In a preliminary step toward rebuilding the area around the stricken Fukushima Daiichi plant, an evacuation designation will be lifted for some places next month for the first time since the crisis began in March.
In a preliminary step toward rebuilding the area around the stricken
Fukushima Daiichi plant, an evacuation designation will be lifted for some
places next month for the first time since the crisis began in March.
The government of Prime Minister
Naoto
Kan
also
said it will allow evacuees to visit their homes within three kilometers of the
plant, an area that has been a no-go zone in the last five months, starting
this month.
The move followed some progress in efforts to bring the crippled plant under
control, after the first stage of a nine-month roadmap stabilization plan was
completed last month. A decision on whether the evacuation status will be
lifted in other more heavily contaminated areas will be made after the
completion of the roadmap in January.
Tuesday's announcement came amid mounting criticism from local communities
about the
Kan
government's inflexibility over easing the evacuation orders. The government
has been fearful of being accused of sending people back to potentially
hazardous areas, while residents have been anxious to return home and start
rebuilding their communities.
Among evacuees, fears have also been growing that they will never be able to
return to their homes and workplaces, forcing them to start a new life in a new
place.
Such fears were also fueled by some members of the ruling Democratic Party of
Japan who called for nationalizing the land around the plant.

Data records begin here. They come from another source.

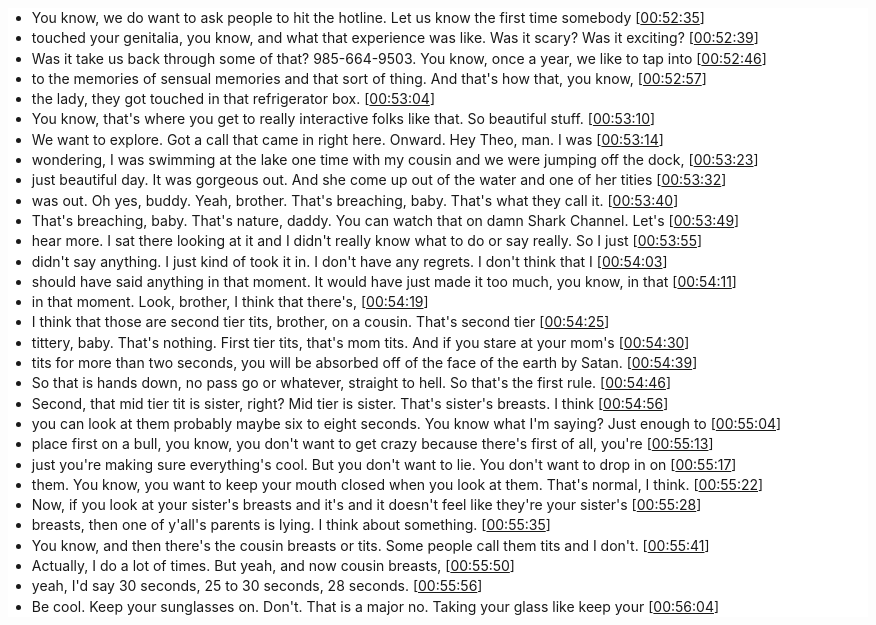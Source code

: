 *  You know, we do want to ask people to hit the hotline. Let us know the first time somebody [[00:52:35](https://www.youtube.com/watch?v=nv62S5atRmE&t=3155.36s)]
*  touched your genitalia, you know, and what that experience was like. Was it scary? Was it exciting? [[00:52:39](https://www.youtube.com/watch?v=nv62S5atRmE&t=3159.12s)]
*  Was it take us back through some of that? 985-664-9503. You know, once a year, we like to tap into [[00:52:46](https://www.youtube.com/watch?v=nv62S5atRmE&t=3166.96s)]
*  to the memories of sensual memories and that sort of thing. And that's how that, you know, [[00:52:57](https://www.youtube.com/watch?v=nv62S5atRmE&t=3177.6800000000003s)]
*  the lady, they got touched in that refrigerator box. [[00:53:04](https://www.youtube.com/watch?v=nv62S5atRmE&t=3184.88s)]
*  You know, that's where you get to really interactive folks like that. So beautiful stuff. [[00:53:10](https://www.youtube.com/watch?v=nv62S5atRmE&t=3190.2400000000002s)]
*  We want to explore. Got a call that came in right here. Onward. Hey Theo, man. I was [[00:53:14](https://www.youtube.com/watch?v=nv62S5atRmE&t=3194.8s)]
*  wondering, I was swimming at the lake one time with my cousin and we were jumping off the dock, [[00:53:23](https://www.youtube.com/watch?v=nv62S5atRmE&t=3203.92s)]
*  just beautiful day. It was gorgeous out. And she come up out of the water and one of her tities [[00:53:32](https://www.youtube.com/watch?v=nv62S5atRmE&t=3212.56s)]
*  was out. Oh yes, buddy. Yeah, brother. That's breaching, baby. That's what they call it. [[00:53:40](https://www.youtube.com/watch?v=nv62S5atRmE&t=3220.72s)]
*  That's breaching, baby. That's nature, daddy. You can watch that on damn Shark Channel. Let's [[00:53:49](https://www.youtube.com/watch?v=nv62S5atRmE&t=3229.44s)]
*  hear more. I sat there looking at it and I didn't really know what to do or say really. So I just [[00:53:55](https://www.youtube.com/watch?v=nv62S5atRmE&t=3235.2799999999997s)]
*  didn't say anything. I just kind of took it in. I don't have any regrets. I don't think that I [[00:54:03](https://www.youtube.com/watch?v=nv62S5atRmE&t=3243.2s)]
*  should have said anything in that moment. It would have just made it too much, you know, in that [[00:54:11](https://www.youtube.com/watch?v=nv62S5atRmE&t=3251.7599999999998s)]
*  in that moment. Look, brother, I think that there's, [[00:54:19](https://www.youtube.com/watch?v=nv62S5atRmE&t=3259.84s)]
*  I think that those are second tier tits, brother, on a cousin. That's second tier [[00:54:25](https://www.youtube.com/watch?v=nv62S5atRmE&t=3265.52s)]
*  tittery, baby. That's nothing. First tier tits, that's mom tits. And if you stare at your mom's [[00:54:30](https://www.youtube.com/watch?v=nv62S5atRmE&t=3270.8s)]
*  tits for more than two seconds, you will be absorbed off of the face of the earth by Satan. [[00:54:39](https://www.youtube.com/watch?v=nv62S5atRmE&t=3279.44s)]
*  So that is hands down, no pass go or whatever, straight to hell. So that's the first rule. [[00:54:46](https://www.youtube.com/watch?v=nv62S5atRmE&t=3286.7999999999997s)]
*  Second, that mid tier tit is sister, right? Mid tier is sister. That's sister's breasts. I think [[00:54:56](https://www.youtube.com/watch?v=nv62S5atRmE&t=3296.96s)]
*  you can look at them probably maybe six to eight seconds. You know what I'm saying? Just enough to [[00:55:04](https://www.youtube.com/watch?v=nv62S5atRmE&t=3304.4s)]
*  place first on a bull, you know, you don't want to get crazy because there's first of all, you're [[00:55:13](https://www.youtube.com/watch?v=nv62S5atRmE&t=3313.44s)]
*  just you're making sure everything's cool. But you don't want to lie. You don't want to drop in on [[00:55:17](https://www.youtube.com/watch?v=nv62S5atRmE&t=3317.6s)]
*  them. You know, you want to keep your mouth closed when you look at them. That's normal, I think. [[00:55:22](https://www.youtube.com/watch?v=nv62S5atRmE&t=3322.56s)]
*  Now, if you look at your sister's breasts and it's and it doesn't feel like they're your sister's [[00:55:28](https://www.youtube.com/watch?v=nv62S5atRmE&t=3328.8s)]
*  breasts, then one of y'all's parents is lying. I think about something. [[00:55:35](https://www.youtube.com/watch?v=nv62S5atRmE&t=3335.04s)]
*  You know, and then there's the cousin breasts or tits. Some people call them tits and I don't. [[00:55:41](https://www.youtube.com/watch?v=nv62S5atRmE&t=3341.44s)]
*  Actually, I do a lot of times. But yeah, and now cousin breasts, [[00:55:50](https://www.youtube.com/watch?v=nv62S5atRmE&t=3350.24s)]
*  yeah, I'd say 30 seconds, 25 to 30 seconds, 28 seconds. [[00:55:56](https://www.youtube.com/watch?v=nv62S5atRmE&t=3356.2400000000002s)]
*  Be cool. Keep your sunglasses on. Don't. That is a major no. Taking your glass like keep your [[00:56:04](https://www.youtube.com/watch?v=nv62S5atRmE&t=3364.1600000000003s)]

In the three-kilometer radius, some 1,300 people lived before the March 11
earthquake and tsunami, which ravaged the plant and triggered the radiation
crisis. Some residents have already given up hope for returning to their old
homes, but others are still committed to rebuild their life there, according to
local press reports.
A home visit will be limited to two hours. Residents will be boarded on a bus
and taken to their neighborhoods. A tyvek protective suit must be worn at all
times.
Meanwhile, the emergency evacuation preparation zone, set up between the
20-kilometer and 30-kilometer radiuses of the plant, will be scrapped next
month. "The safety of the area has been confirmed," the government
said.
In the zone, where residents are asked to stay prepared for evacuation, some
58,000 people lived between five towns and villages. But since the crisis
erupted, 25,000 people have left. While evacuation is not mandatory, pregnant
women and children have been urged to evacuate. All schools remain closed.
Over the next month, the five towns and villages will prepare to receive the
residents by restoring sewage, water supply, and decontaminating school
buildings and grounds and other public facilities. Residents who choose to stay
evacuated can continue to receive public support.
Even after the scrapping of the evacuation preparation zone, some 90,000 people
will still be evacuating, most of them from within the 20-kilometer radius.